Miriam's était à l'origine une soupe populaire, et il se débrouillait très bien dans ce créneau de fourniture de repas chauds et de vêtements à ses clients, ainsi que des références à d'autres services. Ils touchaient beaucoup de monde, et servir de haute qualité, vraiment délicieux, repas! L'ancienne Première Dame, Michèle Obama, une fois servi un repas de Thanksgiving là-bas. En tant que gestionnaire dans une telle organisation, de quoi pourriez-vous raisonnablement mesurer et vous tenir responsable ? Vous mesureriez des résultats à court terme tels que le nombre de personnes et de repas servis. C'est tout ce que votre stratégie vous permet d'atteindre.
Mais à un moment donné, la direction de Miriam's Kitchen s'est demandé :pourrions-nous faire plus ? Ils ont reconnu qu'ils n'étaient que l'une des plus de 100 organisations de la région de D.C. qui travaillaient avec des clients sans-abri, avec des services allant de la fourniture de repas et d'un abri temporaire à la toxicomanie et au conseil en santé mentale. C'était un écosystème fragmenté, avec beaucoup de niches non coordonnées.
Miriam s'est fixé un objectif ambitieux :mettre fin à l'itinérance chronique à Washington, D.C. Mais ils savaient qu'ils ne pouvaient pas le faire seuls. Ils ont adopté un modèle appelé Logement d'abord, ou Logement supervisé permanent, qui avait été mis au point à New York. Il se fonde sur l'identification des personnes les plus vulnérables - celles qui sont sans abri de façon répétée ou chronique - et sur leur placement prioritaire dans un logement, puis coordonner les services de niche de dizaines d'organisations, comme le conseil en toxicomanie, formation professionnelle, fourniture de repas, etc. En d'autres termes, ils ont cherché à restructurer fondamentalement l'écosystème afin de fournir toute une gamme de services de manière beaucoup plus coordonnée et efficace. Ce modèle s'est avéré très efficace pour réduire l'itinérance chronique.
Le défi pour Miriam's, ou pour toute organisation ayant une stratégie écosystémique, est que la solution nécessite une action collective. Ils ne peuvent pas dire qu'une seule intervention résout ce problème. Quelle est la contribution du counseling en toxicomanie? Quelle est la contribution des soins de santé? Quel est l'apport de la formation professionnelle ? Ou de logements abordables ? Ou plaidoyer politique ? Donc ni celle de Miriam, ni personne d'autre, peut s'attribuer le mérite d'avoir résolu le problème. La mesure du résultat ultime, le nombre de sans-abri chroniques, n'est pas difficile à mesurer. C'est la stratégie qui est difficile.
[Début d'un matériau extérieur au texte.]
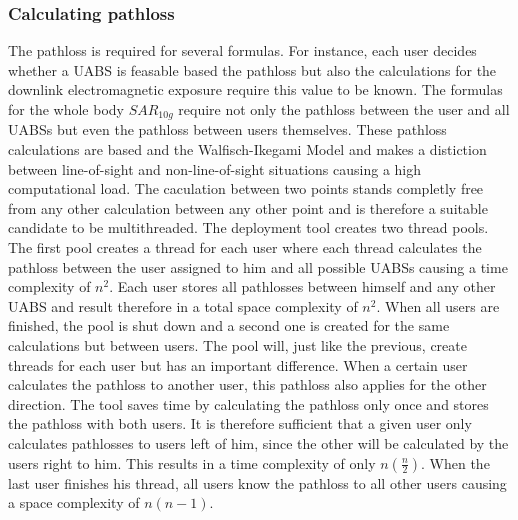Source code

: \subsubsection{Calculating pathloss}
The pathloss is required for several formulas. For instance, each user decides whether a \gls{UABS} is feasable based 
the pathloss but also the calculations for the downlink electromagnetic 
exposure require this value to be known. The formulas for the whole body $SAR_{10g}$ require not only the pathloss between the user
and all \gls{UABS}s but even the pathloss between users themselves. These pathloss calculations are based and the Walfisch-Ikegami 
Model and makes a distiction between line-of-sight and non-line-of-sight situations causing a high computational load. The caculation between two points stands completly free from
any other calculation between any other point and is therefore a suitable candidate to be multithreaded. The deployment tool creates two thread pools.
The first pool creates a thread for each user where each thread calculates the pathloss between the user assigned to him and all possible \gls{UABS}s causing a time complexity of $n^2$.
Each user stores all pathlosses between himself and any other \gls{UABS} and result therefore in a total space complexity of $n^2$.
When all users are finished, the pool is shut down and a second one is created for the same calculations but between users.
The pool will, just like the previous, create threads for each user but has an important difference.
When a certain user calculates the pathloss to another user, this pathloss also applies for the other direction. The tool saves time by calculating the pathloss only 
once and stores the pathloss with both users. It is therefore sufficient that a given user only calculates pathlosses to users left of him, since the other will 
be calculated by the users right to him. This results in a time complexity of only $n(\frac{n}{2})$. When the last user finishes his thread, all users know the pathloss to all other users causing 
a space complexity of $n(n-1)$.

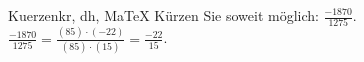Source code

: \begin{MAufgabe}{Kuerzen}{kr, dh, MaTeX}
K\"urzen Sie soweit m\"oglich: $\frac{-1870}{1275}$.\\ 
\ifLsg\MLoesung
\quad $\frac{-1870}{1275}=\frac{(85)\cdot(-22)}{(85)\cdot(15)}=\frac{-22}{15}$.\else\relax\fi
 \end{MAufgabe}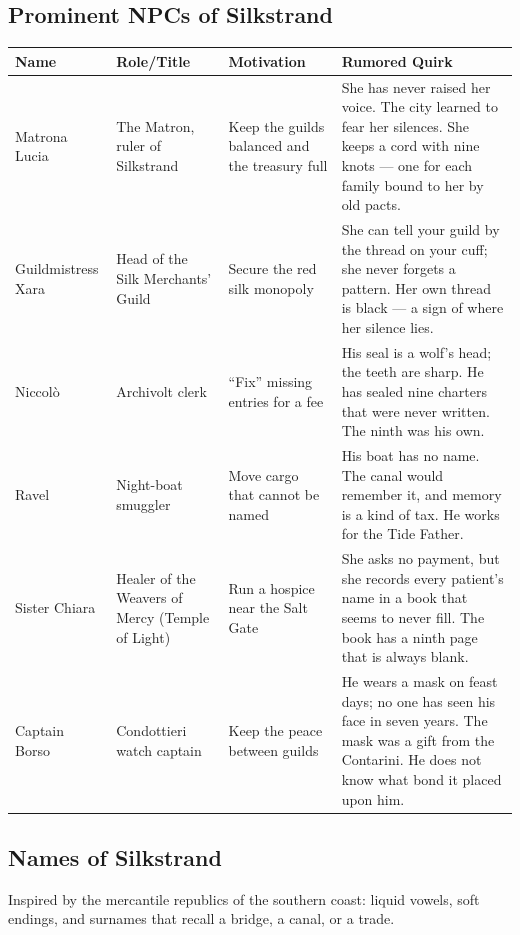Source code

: \subsection*{Prominent NPCs of Silkstrand}
\label{sec:silkstrand-npcs}

\begin{longtable}{|p{}|p{}|p{}|p{}|}
\hline
\textbf{Name} & \textbf{Role/Title} & \textbf{Motivation} & \textbf{Rumored Quirk} \\
\hline
Matrona Lucia & The Matron, ruler of Silkstrand & Keep the guilds balanced and the treasury full & She has never raised her voice. The city learned to fear her silences. She keeps a cord with nine knots --- one for each family bound to her by old pacts. \\
\hline
Guildmistress Xara & Head of the Silk Merchants' Guild & Secure the red silk monopoly & She can tell your guild by the thread on your cuff; she never forgets a pattern. Her own thread is black --- a sign of where her silence lies. \\
\hline
Niccol\`{o} & Archivolt clerk & ``Fix'' missing entries for a fee & His seal is a wolf's head; the teeth are sharp. He has sealed nine charters that were never written. The ninth was his own. \\
\hline
Ravel & Night-boat smuggler & Move cargo that cannot be named & His boat has no name. The canal would remember it, and memory is a kind of tax. He works for the Tide Father. \\
\hline
Sister Chiara & Healer of the Weavers of Mercy (Temple of Light) & Run a hospice near the Salt Gate & She asks no payment, but she records every patient's name in a book that seems to never fill. The book has a ninth page that is always blank. \\
\hline
Captain Borso & Condottieri watch captain & Keep the peace between guilds & He wears a mask on feast days; no one has seen his face in seven years. The mask was a gift from the Contarini. He does not know what bond it placed upon him. \\
\hline
\end{longtable}

\subsection*{Names of Silkstrand}
\label{sec:silkstrand-names}

Inspired by the mercantile republics of the southern coast: liquid vowels, soft endings, and surnames that recall a bridge, a canal, or a trade.

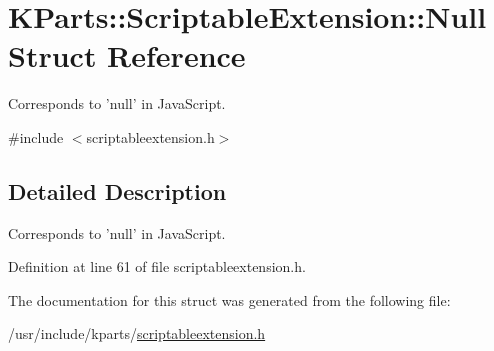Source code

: \hypertarget{structKParts_1_1ScriptableExtension_1_1Null}{\section{\-K\-Parts\-:\-:\-Scriptable\-Extension\-:\-:\-Null \-Struct \-Reference}
\label{structKParts_1_1ScriptableExtension_1_1Null}
}


\-Corresponds to 'null' in \-Java\-Script.  




{\ttfamily \#include $<$scriptableextension.\-h$>$}



\subsection{\-Detailed \-Description}
\-Corresponds to 'null' in \-Java\-Script. 

\-Definition at line 61 of file scriptableextension.\-h.



\-The documentation for this struct was generated from the following file\-:\begin{DoxyCompactItemize}
\item 
/usr/include/kparts/\hyperlink{scriptableextension_8h}{scriptableextension.\-h}\end{DoxyCompactItemize}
Une stratégie écosystémique est pertinente pour toutes sortes de problèmes sociaux où aucune organisation ne peut la résoudre seule et où les causes et les effets sont difficiles à démêler. Changement climatique, par exemple, nécessite une action coordonnée entre toutes sortes d'interventions, de l'adoption de sources d'énergie propres et de l'efficacité, à la conservation des forêts, captage du carbone, et la refonte des villes, immeubles, et les réseaux de transport. Personne ne peut résoudre seul cet immense problème. Comme pour l'exemple de l'itinérance, les principaux résultats ne sont pas si difficiles à identifier et à mesurer, comme le carbone dans l'atmosphère, mais c'est la stratégie pour parvenir à une action collective qui est difficile.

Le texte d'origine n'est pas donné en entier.